The SEC declined to comment on whether the agency has instigated an insider trading investigation.

It was not Stumpf’s first significant stock sale of the year, however. According to the bank’s filings with the SEC, Stumpf disposed of 303,012 shares in March 2016, generating $15.1 million, and he sold another 1.42 million shares in May, reaping a $23.9 million profit on the $71.8 million sale.

Altogether, Stumpf sold nearly 3 million Wells Fargo shares in 2016, which is almost 10 times the 351,991 shares he sold the previous year, according to SEC filings. His profit on the 2016 sales amounted to $65.4 million.

In these 2016 stock transactions, Stumpf was able to sell Wells Fargo shares for between $48.91 and $50.51. Wells Fargo’s stock has slid since the news broke in September about the false accounts. The shares now sell for $44.38 – about 10% less than the price immediately prior to the revelations of wrongdoing and a loss of $25 billion in market value for Wells Fargo shareholders.

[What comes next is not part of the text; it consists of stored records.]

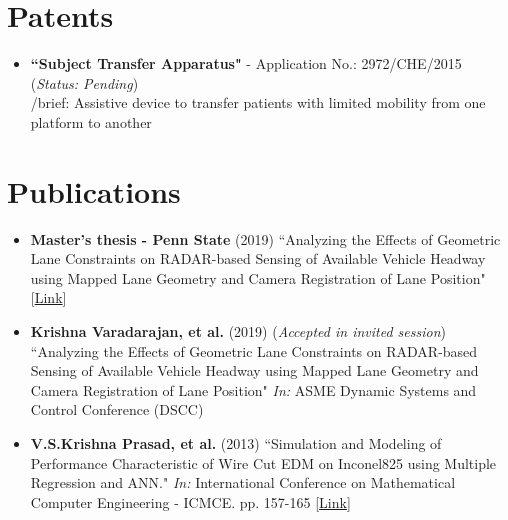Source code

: \documentclass[letterpaper,10.5pt]{article}
\newcommand{\resumeSubHeadingListStart}{\begin{itemize}[leftmargin=*]}
\newcommand{\resumeSubHeadingListEnd}{\end{itemize}}
\begin{document}
%
\section{Patents}
 \resumeSubHeadingListStart
   \item{
    \textbf{``Subject Transfer Apparatus"} - Application No.: 2972/CHE/2015 (\textit{Status: Pending})\\
    /brief: Assistive device to transfer patients with limited mobility from one platform to another
   }
 \resumeSubHeadingListEnd

%
\section{Publications}
 \resumeSubHeadingListStart
   \item{
   \textbf{Master's thesis - Penn State} (2019) ``Analyzing the Effects of Geometric Lane Constraints on RADAR-based Sensing of Available Vehicle Headway using Mapped Lane Geometry and Camera Registration of Lane Position" [\href{https://etda.libraries.psu.edu/files/final_submissions/18697}{\color{blue}Link}]
   }
   \item{
   \textbf{Krishna Varadarajan, et al.} (2019) (\textit{Accepted in invited session}) ``Analyzing the Effects of Geometric Lane Constraints on RADAR-based Sensing of Available Vehicle Headway using Mapped Lane Geometry and Camera Registration of Lane Position" \textit{In:} ASME Dynamic Systems and Control Conference (DSCC)
   }
   \item{
    \textbf{V.S.Krishna Prasad, et al.} (2013) ``Simulation and Modeling of Performance Characteristic of Wire Cut EDM on Inconel825 using Multiple Regression and ANN." \textit{In:} International Conference on Mathematical Computer Engineering - ICMCE. pp. 157-165 [\href{http://www.conference.bonfring.org/papers/vit_icmce2013/icmce25.pdf}{\color{blue}Link}]
   }
 \resumeSubHeadingListEnd


%
\end{document}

Wells Fargo said in a statement to CBS MoneyWatch that Stumpf’s stock sales and option exercises “were done in compliance with the company’s pre-clearance approval process for executive officers and did not involve any open market sales or purchases.” 

The bank further stated that Stumpf “used shares he owned to pay the company the exercise price for the options exercised and the company withheld shares for taxes. resulting in a net increase in his common stock holdings.” Indeed, Stumpf still owns 2.4 million Wells Fargo shares, currently worth around $108 million. 

“John used shares he owned to pay the company the exercise price for the options exercised and the company withheld shares for taxes, resulting in a net increase of his common stock holdings.”

Wells Fargo has previously said that it did not believe the regulatory settlement was a “material event.” The company fired some 5,300 employees for improper conduct over the five year period that the improper activity occurred.